Estudo investiga creatina como possível tratamento para depressão

Pesquisadores estão avaliando o potencial da creatina, um suplemento amplamente utilizado para melhorar o desempenho atlético, como uma possível alternativa no tratamento da depressão. Uma revisão sistemática publicada na revista Brain Medicine analisa estudos anteriores sobre o assunto, embora os resultados ainda sejam considerados inconclusivos.
Revisão de estudos sobre creatina e depressão
A análise liderada por Bassam Jeryous Fares, da Universidade de Ottawa, revisou seis estudos que incluíram cinco ensaios clínicos randomizados. Esses estudos foram realizados em países como Coreia do Sul, Estados Unidos, Brasil, Israel e Índia, envolvendo um total de 238 participantes, dos quais 126 receberam creatina e 112 um placebo.
Resultados mistos em ensaios clínicos
Os resultados dos ensaios clínicos foram variados. Dois dos cinco estudos mostraram melhorias significativas em mulheres com transtorno depressivo maior que tomaram creatina junto com o antidepressivo escitalopram. Em contrapartida, três estudos não encontraram benefícios mensuráveis, incluindo um que testou diferentes doses em adolescentes e outro que envolveu pacientes com transtorno bipolar.
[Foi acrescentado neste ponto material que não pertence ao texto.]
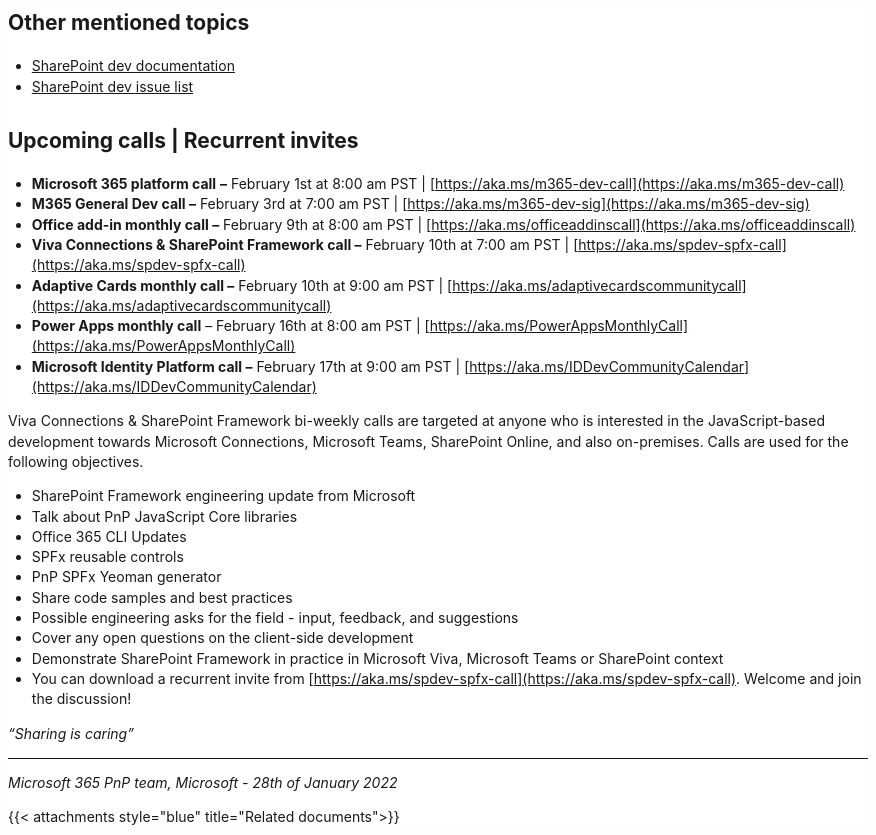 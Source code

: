 ## Other mentioned topics

*   [SharePoint dev documentation](https://docs.microsoft.com/en-us/sharepoint/dev/)
*   [SharePoint dev issue list](https://github.com/SharePoint/sp-dev-docs/issues)

## Upcoming calls | Recurrent invites

*   **Microsoft 365 platform call** **–** February 1st at 8:00 am PST | [https://aka.ms/m365-dev-call](https://aka.ms/m365-dev-call)
*   **M365 General Dev call –** February 3rd at 7:00 am PST | [https://aka.ms/m365-dev-sig](https://aka.ms/m365-dev-sig)
*   **Office add-in monthly call –** February 9th at 8:00 am PST | [https://aka.ms/officeaddinscall](https://aka.ms/officeaddinscall)
*   **Viva Connections & SharePoint Framework call –** February 10th at 7:00 am PST | [https://aka.ms/spdev-spfx-call](https://aka.ms/spdev-spfx-call)
*   **Adaptive Cards monthly call –** February 10th at 9:00 am PST | [https://aka.ms/adaptivecardscommunitycall](https://aka.ms/adaptivecardscommunitycall)
*   **Power Apps monthly call** – February 16th at 8:00 am PST | [https://aka.ms/PowerAppsMonthlyCall](https://aka.ms/PowerAppsMonthlyCall)
*   **Microsoft Identity Platform call –** February 17th at 9:00 am PST | [https://aka.ms/IDDevCommunityCalendar](https://aka.ms/IDDevCommunityCalendar)

Viva Connections & SharePoint Framework bi-weekly calls are targeted at anyone who is interested in the JavaScript-based development towards Microsoft Connections, Microsoft Teams, SharePoint Online, and also on-premises. Calls are used for the following objectives.

*   SharePoint Framework engineering update from Microsoft
*   Talk about PnP JavaScript Core libraries
*   Office 365 CLI Updates
*   SPFx reusable controls
*   PnP SPFx Yeoman generator
*   Share code samples and best practices
*   Possible engineering asks for the field - input, feedback, and suggestions
*   Cover any open questions on the client-side development
*   Demonstrate SharePoint Framework in practice in Microsoft Viva, Microsoft Teams or SharePoint context
*   You can download a recurrent invite from [https://aka.ms/spdev-spfx-call](https://aka.ms/spdev-spfx-call). Welcome and join the discussion!

_“Sharing is caring”_

* * *

_Microsoft 365 PnP team, Microsoft - 28th of January 2022_



{{< attachments style="blue" title="Related documents">}}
Possíveis mecanismos de ação da creatina no cérebro
Pesquisadores sugerem que a creatina pode influenciar a produção de energia no cérebro, essencial para o funcionamento celular. Alterações no metabolismo da creatina têm sido observadas em pessoas com transtornos de humor, o que levanta a hipótese de que a produção energética comprometida poderia estar relacionada à depressão. Além disso, a creatina pode afetar neurotransmissores como dopamina e serotonina.
Considerações sobre segurança e eficácia
Embora a creatina seja geralmente considerada segura, a revisão apontou preocupações quanto à sua utilização em pacientes com transtorno bipolar, já que dois participantes desenvolveram hipomania. Os autores enfatizam que, apesar de alguns resultados promissores, é prematuro recomendar a creatina como tratamento padrão para a depressão.
A pesquisa sobre a creatina e sua relação com a depressão continua a ser um campo de interesse, mas os dados atuais não são suficientes para alterar práticas clínicas. A necessidade de mais estudos é evidente para entender melhor os potenciais benefícios e riscos associados ao uso deste suplemento.